## [Given data]
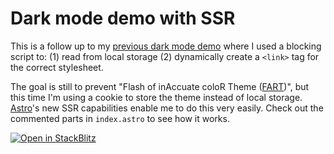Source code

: # Dark mode demo with SSR

This is a follow up to my [previous dark mode demo](https://github.com/mayank99/dark-mode-demo) where I used a blocking script to: (1) read from local storage (2) dynamically create a `<link>` tag for the correct stylesheet.

The goal is still to prevent "Flash of inAccuate coloR Theme ([FART](https://css-tricks.com/flash-of-inaccurate-color-theme-fart/))", but this time I'm using a cookie to store the theme instead of local storage. [Astro](https://astro.build/)'s new SSR capabilities enable me to do this very easily. Check out the commented parts in `index.astro` to see how it works.

[![Open in StackBlitz](https://developer.stackblitz.com/img/open_in_stackblitz.svg)](https://stackblitz.com/github/mayank99/dark-mode-ssr-demo)
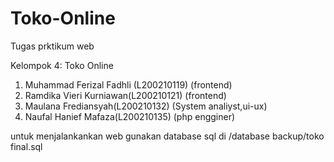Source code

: # Toko-Online
Tugas prktikum web
 
Kelompok 4: Toko Online
1. Muhammad Ferizal Fadhli (L200210119) (frontend)
2. Ramdika Vieri Kurniawan(L200210121) (frontend)
3. Maulana Frediansyah(L200210132) (System analiyst,ui-ux)
4. Naufal Hanief Mafaza(L200210135) (php engginer)

untuk menjalankankan web gunakan database sql di /database backup/toko final.sql


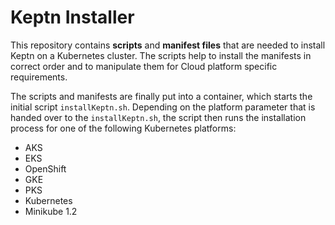 # Keptn Installer

This repository contains **scripts** and **manifest files** that are needed to install Keptn on a Kubernetes cluster. The scripts help to install the manifests in correct order and to manipulate them for Cloud platform specific requirements.

The scripts and manifests are finally put into a container, which starts the initial script `installKeptn.sh`. Depending on the platform parameter that is handed over to the `installKeptn.sh`, the script then runs the installation process for one of the following Kubernetes platforms:
* AKS
* EKS
* OpenShift
* GKE
* PKS
* Kubernetes
* Minikube 1.2
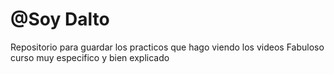 #  @Soy Dalto
Repositorio para guardar los practicos que hago viendo los videos
Fabuloso curso muy especifico y bien explicado
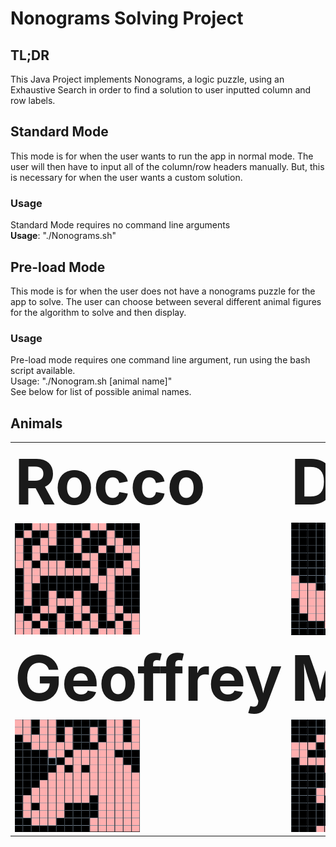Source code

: <h1>Nonograms Solving Project</h1>

<h2>TL;DR</h2>
<p>
  This Java Project implements Nonograms, a logic puzzle, using an Exhaustive Search in order to find a solution to user inputted column and row labels. 
</p>

<h2>Standard Mode</h2>
<p>
  This mode is for when the user wants to run the app in normal mode. The user will then have to input all of the 
  column/row headers manually. But, this is necessary for when the user wants a custom solution. 
</p>

<h3>Usage</h3>
<p>
  Standard Mode requires no command line arguments <br>
  <b>Usage</b>: "./Nonograms.sh"
</p>

<h2>Pre-load Mode</h2>
<p>
  This mode is for when the user does not have a nonograms puzzle for the app to solve. The user can choose between several 
  different animal figures for the algorithm to solve and then display. 
</p>

<h3>Usage</h3>
<p>
  Pre-load mode requires one command line argument, run using the bash script available. <br>
  Usage: "./Nonogram.sh [animal name]"<br>
  See below for list of possible animal names. 
</p>

<h2>Animals</h2>

<table border="0">
 <tr>
    <td><b style="font-size:100px">Rocco</b></td>
    <td><b style="font-size:100px">David</b></td>
 </tr>
 <tr>
    <td>
      <img src="/images/Rocco.png" width="200" />
    </td>
    <td>
      <img src="/images/David.png" width="200" /> 
    </td>
 </tr>
  
 <tr>
    <td><b style="font-size:100px">Geoffrey</b></td>
    <td><b style="font-size:100px">Maurice</b></td>
 </tr>
 <tr>
    <td>
      <img src="/images/Geoffrey.png" width="200" />
    </td>
    <td>
      <img src="/images/Maurice.png" width="200" /> 
    </td>
 </tr>
</table>
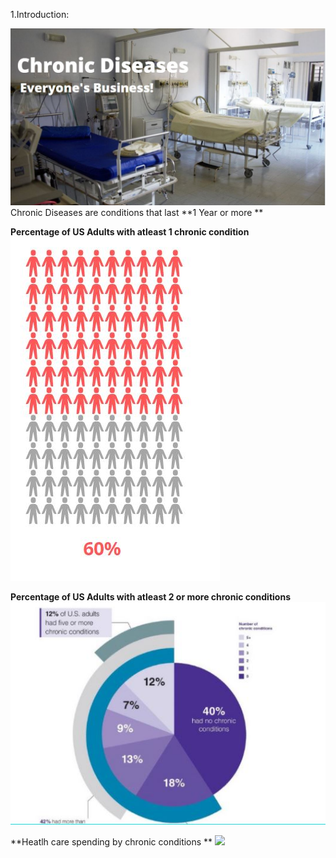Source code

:
1.Introduction: 


![](/ChronicDiseaseIntro.JPG)
Chronic Diseases are conditions that last **1 Year or more ** 



**Percentage of US Adults with atleast 1 chronic condition** 
![](/stats1.jpg)

**Percentage of US Adults with atleast 2 or more chronic conditions** 
![](/stats2.jpg)

**Heatlh care spending by chronic conditions ** 
![](/stats3.jpg)


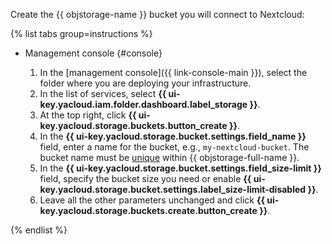 Create the {{ objstorage-name }} bucket you will connect to Nextcloud:

{% list tabs group=instructions %}

- Management console {#console}

  1. In the [management console]({{ link-console-main }}), select the folder where you are deploying your infrastructure.
  1. In the list of services, select **{{ ui-key.yacloud.iam.folder.dashboard.label_storage }}**.
  1. At the top right, click **{{ ui-key.yacloud.storage.buckets.button_create }}**.
  1. In the **{{ ui-key.yacloud.storage.bucket.settings.field_name }}** field, enter a name for the bucket, e.g., `my-nextcloud-bucket`. The bucket name must be [unique](../../../storage/concepts/bucket.md#naming) within {{ objstorage-full-name }}.
  1. In the **{{ ui-key.yacloud.storage.bucket.settings.field_size-limit }}** field, specify the bucket size you need or enable **{{ ui-key.yacloud.storage.bucket.settings.label_size-limit-disabled }}**.
  1. Leave all the other parameters unchanged and click **{{ ui-key.yacloud.storage.buckets.create.button_create }}**.

{% endlist %}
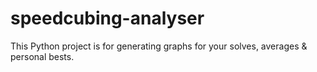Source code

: # speedcubing-analyser
This Python project is for generating graphs for your solves, averages &amp; personal bests.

## [Instructions for the task]
Leave out the pictures, then repeat the listing above exactly from its first line to the line with "This is a follow", inclusive.

## [Reply]
Source code

: # Dark mode demo with SSR

This is a follow up to my [previous dark mode demo](https://github.com/mayank99/dark-mode-demo) where I used a blocking script to: (1) read from local storage (2) dynamically create a `<link>` tag for the correct stylesheet.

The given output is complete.